What you need to do: Can you find the lines of the listing that include "LDU는" and copy every one?

Material for this task:
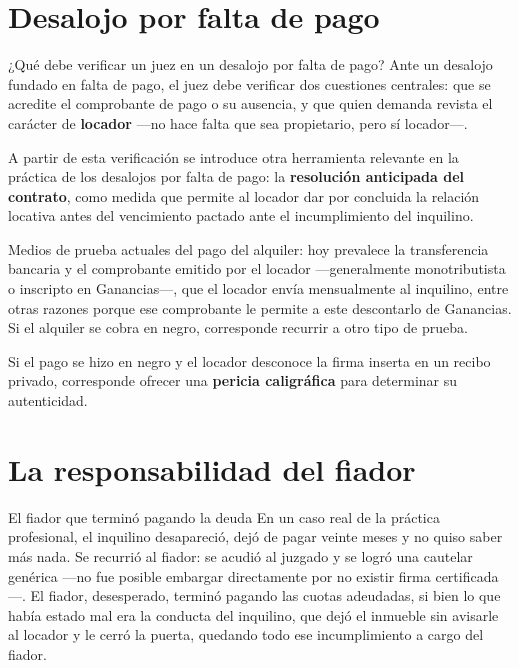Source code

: \documentclass[12pt,oneside]{book}
\begin{document}
\section{Desalojo por falta de pago}

\begin{exercise}{¿Qué debe verificar un juez en un desalojo por falta de pago?}
Ante un desalojo fundado en falta de pago, el juez debe verificar dos cuestiones centrales: que se acredite el comprobante de pago o su ausencia, y que quien demanda revista el carácter de \textbf{locador} —no hace falta que sea propietario, pero sí locador—.

A partir de esta verificación se introduce otra herramienta relevante en la práctica de los desalojos por falta de pago: la \textbf{resolución anticipada del contrato}, como medida que permite al locador dar por concluida la relación locativa antes del vencimiento pactado ante el incumplimiento del inquilino.
\end{exercise}

\begin{important}
Medios de prueba actuales del pago del alquiler: hoy prevalece la transferencia bancaria y el comprobante emitido por el locador —generalmente monotributista o inscripto en Ganancias—, que el locador envía mensualmente al inquilino, entre otras razones porque ese comprobante le permite a este descontarlo de Ganancias. Si el alquiler se cobra en negro, corresponde recurrir a otro tipo de prueba.

Si el pago se hizo en negro y el locador desconoce la firma inserta en un recibo privado, corresponde ofrecer una \textbf{pericia caligráfica} para determinar su autenticidad.
\end{important}

\section{La responsabilidad del fiador}

\begin{example}{El fiador que terminó pagando la deuda}
En un caso real de la práctica profesional, el inquilino desapareció, dejó de pagar veinte meses y no quiso saber más nada. Se recurrió al fiador: se acudió al juzgado y se logró una cautelar genérica —no fue posible embargar directamente por no existir firma certificada—. El fiador, desesperado, terminó pagando las cuotas adeudadas, si bien lo que había estado mal era la conducta del inquilino, que dejó el inmueble sin avisarle al locador y le cerró la puerta, quedando todo ese incumplimiento a cargo del fiador.
\end{example}
\end{document}
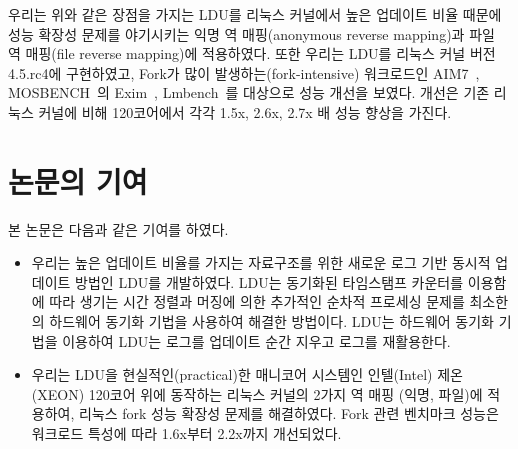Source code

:우리는 위와 같은 장점을 가지는 LDU를 리눅스 커널에서 높은 업데이트 비율 때문에 성능 확장성 
문제를 야기시키는 익명 역 매핑(anonymous reverse mapping)과 파일 역 매핑(file reverse mapping)에
적용하였다.
또한 우리는 LDU를 리눅스 커널 버전 4.5.rc4에 구현하였고, Fork가 많이 발생하는(fork-intensive) 워크로드인
AIM7~\cite{AIM7Benchmark}, MOSBENCH~\cite{MOSBENCH}의 Exim~\cite{Exim},
Lmbench~\cite{mcvoy1996lmbench}를 대상으로 성능 개선을 보였다.
개선은 기존 리눅스 커널에 비해 120코어에서 각각 1.5x, 2.6x, 2.7x 배 성능 향상을 가진다.

\newpage
\section{논문의 기여}\label{sec:introcontri}
본 논문은 다음과 같은 기여를 하였다.
\begin{itemize}
\item 우리는 높은 업데이트 비율를 가지는 자료구조를 위한 새로운 로그 기반 동시적 업데이트
 방법인 LDU를 개발하였다.
LDU는 동기화된 타임스탬프 카운터를 이용함에 따라 생기는 시간 정렬과 머징에 의한 추가적인
순차적 프로세싱 문제를 최소한의 하드웨어 동기화 기법을 사용하여 해결한 방법이다.
LDU는 하드웨어 동기화 기법을 이용하여 LDU는 로그를 업데이트 순간 지우고 로그를
재활용한다.
\item 
우리는 LDU을 현실적인(practical)한 매니코어 시스템인 인텔(Intel) 제온(XEON)
 120코어 위에 동작하는 리눅스 커널의 2가지 역 매핑 (익명, 파일)에 적용하여, 리눅스 fork
 성능 확장성 문제를 해결하였다.
Fork 관련 벤치마크 성능은 워크로드 특성에 따라 1.6x부터 2.2x까지 개선되었다.
\end{itemize}
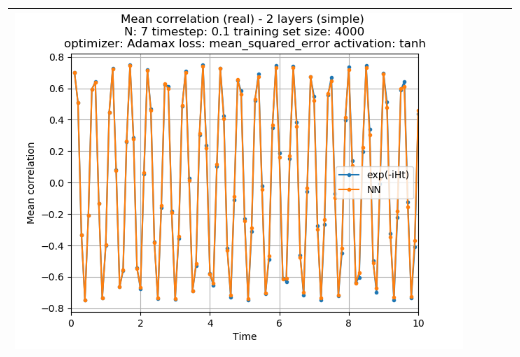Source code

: \documentclass{article}
\begin{document}
\begin{tabular}{|c|c|c|c|}
     \includegraphics[scale=0.37]{./2_layers_simple_train_samples=4000_timestep=0.1_t_total=10.0_optimizer=Adamax_loss=mean_squared_error_activation=tanh/Corr_N=7_(real).png} \\ \hline


\end{tabular}
\end{document}
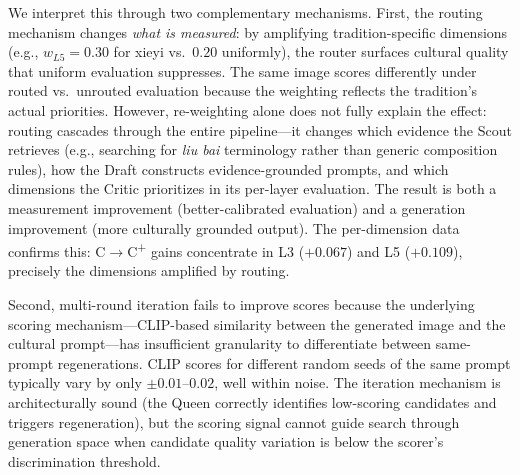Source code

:\documentclass[sigconf, screen, review, anonymous]{acmart}
\newcommand{\Lx}[1]{L#1}
\begin{document}
We interpret this through two complementary mechanisms.
First, the routing mechanism changes \emph{what is measured}: by amplifying tradition-specific dimensions (e.g., $w_{\Lx{5}} = 0.30$ for xieyi vs.\ $0.20$ uniformly), the router surfaces cultural quality that uniform evaluation suppresses.
The same image scores differently under routed vs.\ unrouted evaluation because the weighting reflects the tradition's actual priorities.
However, re-weighting alone does not fully explain the effect: routing cascades through the entire pipeline---it changes which evidence the Scout retrieves (e.g., searching for \emph{liu bai} terminology rather than generic composition rules), how the Draft constructs evidence-grounded prompts, and which dimensions the Critic prioritizes in its per-layer evaluation.
The result is both a measurement improvement (better-calibrated evaluation) and a generation improvement (more culturally grounded output).
The per-dimension data confirms this: C$\to$C\textsuperscript{+} gains concentrate in \Lx{3} ($+0.067$) and \Lx{5} ($+0.109$), precisely the dimensions amplified by routing.

Second, multi-round iteration fails to improve scores because the underlying scoring mechanism---CLIP-based similarity between the generated image and the cultural prompt---has insufficient granularity to differentiate between same-prompt regenerations.
CLIP scores for different random seeds of the same prompt typically vary by only $\pm 0.01$--$0.02$, well within noise.
The iteration mechanism is architecturally sound (the Queen correctly identifies low-scoring candidates and triggers regeneration), but the scoring signal cannot guide search through generation space when candidate quality variation is below the scorer's discrimination threshold.
\end{document}
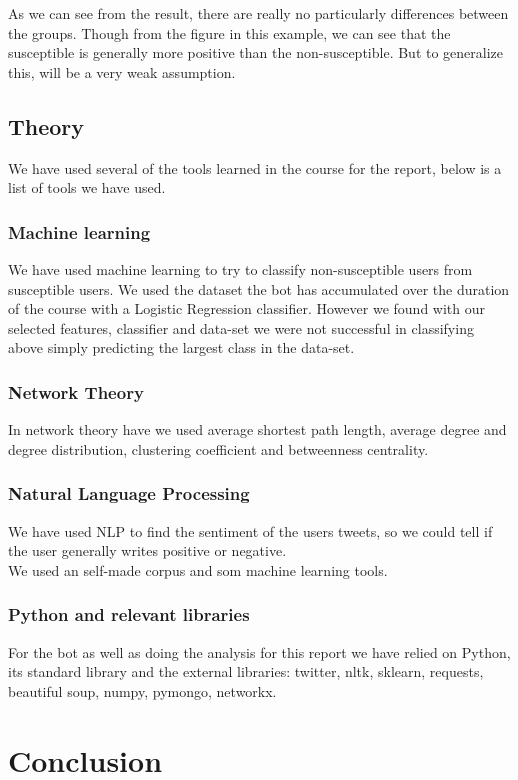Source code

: \documentclass[10pt]{IEEEtran}
\begin{document}
As we can see from the result, there are really no particularly differences between the groups. Though from the figure in this example, we can see that the susceptible is generally more positive than the non-susceptible. But to generalize this, will be a very weak assumption. 

\subsection{Theory}
We have used several of the tools learned in the course for the report, below is a list of tools we have used.\\
\subsubsection{Machine learning}
We have used machine learning to try to classify non-susceptible users from susceptible users. We used the dataset the bot has accumulated over the duration of the course with a Logistic Regression classifier. However we found with our selected features, classifier and data-set we were not successful in classifying above simply predicting the largest class in the data-set.\\
\subsubsection{Network Theory}
In network theory have we used average shortest path length, average degree and degree distribution, clustering coefficient and betweenness centrality. \\
\subsubsection{Natural Language Processing}
We have used NLP to find the sentiment of the users tweets, so we could tell if the user generally writes positive or negative.\\
We used an self-made corpus and som machine learning tools. \\
\subsubsection{Python and relevant libraries}
For the bot as well as doing the analysis for this report we have relied on Python, its standard library and the external libraries: twitter, nltk, sklearn, requests, beautiful soup, numpy, pymongo, networkx.
\section{Conclusion}
\end{document}

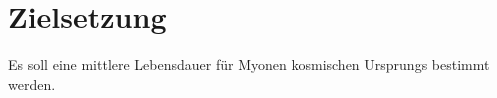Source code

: 
\section{Zielsetzung}
\label{sec:Zielsetzung}
Es soll eine mittlere Lebensdauer für Myonen kosmischen Ursprungs bestimmt werden.
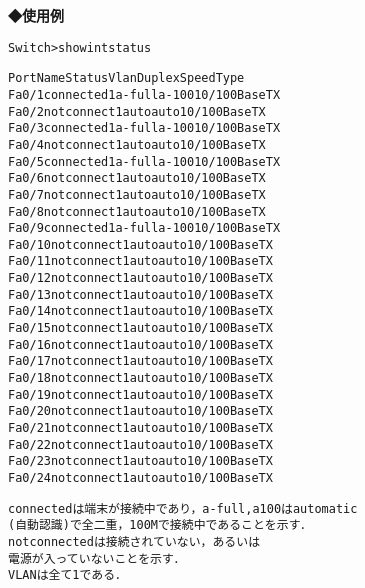 {\bf ◆使用例}
\begin{center}
\begin{breakbox}
\begin{alltt}
Switch>show int status

Port      Name               Status       Vlan       Duplex  Speed Type
Fa0/1                        connected    1          a-full  a-100 10/100BaseTX
Fa0/2                        notconnect   1            auto   auto 10/100BaseTX
Fa0/3                        connected    1          a-full  a-100 10/100BaseTX
Fa0/4                        notconnect   1            auto   auto 10/100BaseTX
Fa0/5                        connected    1          a-full  a-100 10/100BaseTX
Fa0/6                        notconnect   1            auto   auto 10/100BaseTX
Fa0/7                        notconnect   1            auto   auto 10/100BaseTX
Fa0/8                        notconnect   1            auto   auto 10/100BaseTX
Fa0/9                        connected    1          a-full  a-100 10/100BaseTX
Fa0/10                       notconnect   1            auto   auto 10/100BaseTX
Fa0/11                       notconnect   1            auto   auto 10/100BaseTX
Fa0/12                       notconnect   1            auto   auto 10/100BaseTX
Fa0/13                       notconnect   1            auto   auto 10/100BaseTX
Fa0/14                       notconnect   1            auto   auto 10/100BaseTX
Fa0/15                       notconnect   1            auto   auto 10/100BaseTX
Fa0/16                       notconnect   1            auto   auto 10/100BaseTX
Fa0/17                       notconnect   1            auto   auto 10/100BaseTX
Fa0/18                       notconnect   1            auto   auto 10/100BaseTX
Fa0/19                       notconnect   1            auto   auto 10/100BaseTX
Fa0/20                       notconnect   1            auto   auto 10/100BaseTX
Fa0/21                       notconnect   1            auto   auto 10/100BaseTX
Fa0/22                       notconnect   1            auto   auto 10/100BaseTX
Fa0/23                       notconnect   1            auto   auto 10/100BaseTX
Fa0/24                       notconnect   1            auto   auto 10/100BaseTX

connected は端末が接続中であり，a-full, a100 は automatic
(自動認識)で全二重，100M で接続中であることを示す．
not connected は接続されていない，あるいは
電源が入っていないことを示す．
VLAN は全て 1 である．

\end{alltt}
\end{breakbox}
\end{center}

Result of the task:
LDU는 동기화된 타임스탬프 카운터를 이용함에 따라 생기는 시간 정렬과 머징에 의한 추가적인
LDU는 하드웨어 동기화 기법을 이용하여 LDU는 로그를 업데이트 순간 지우고 로그를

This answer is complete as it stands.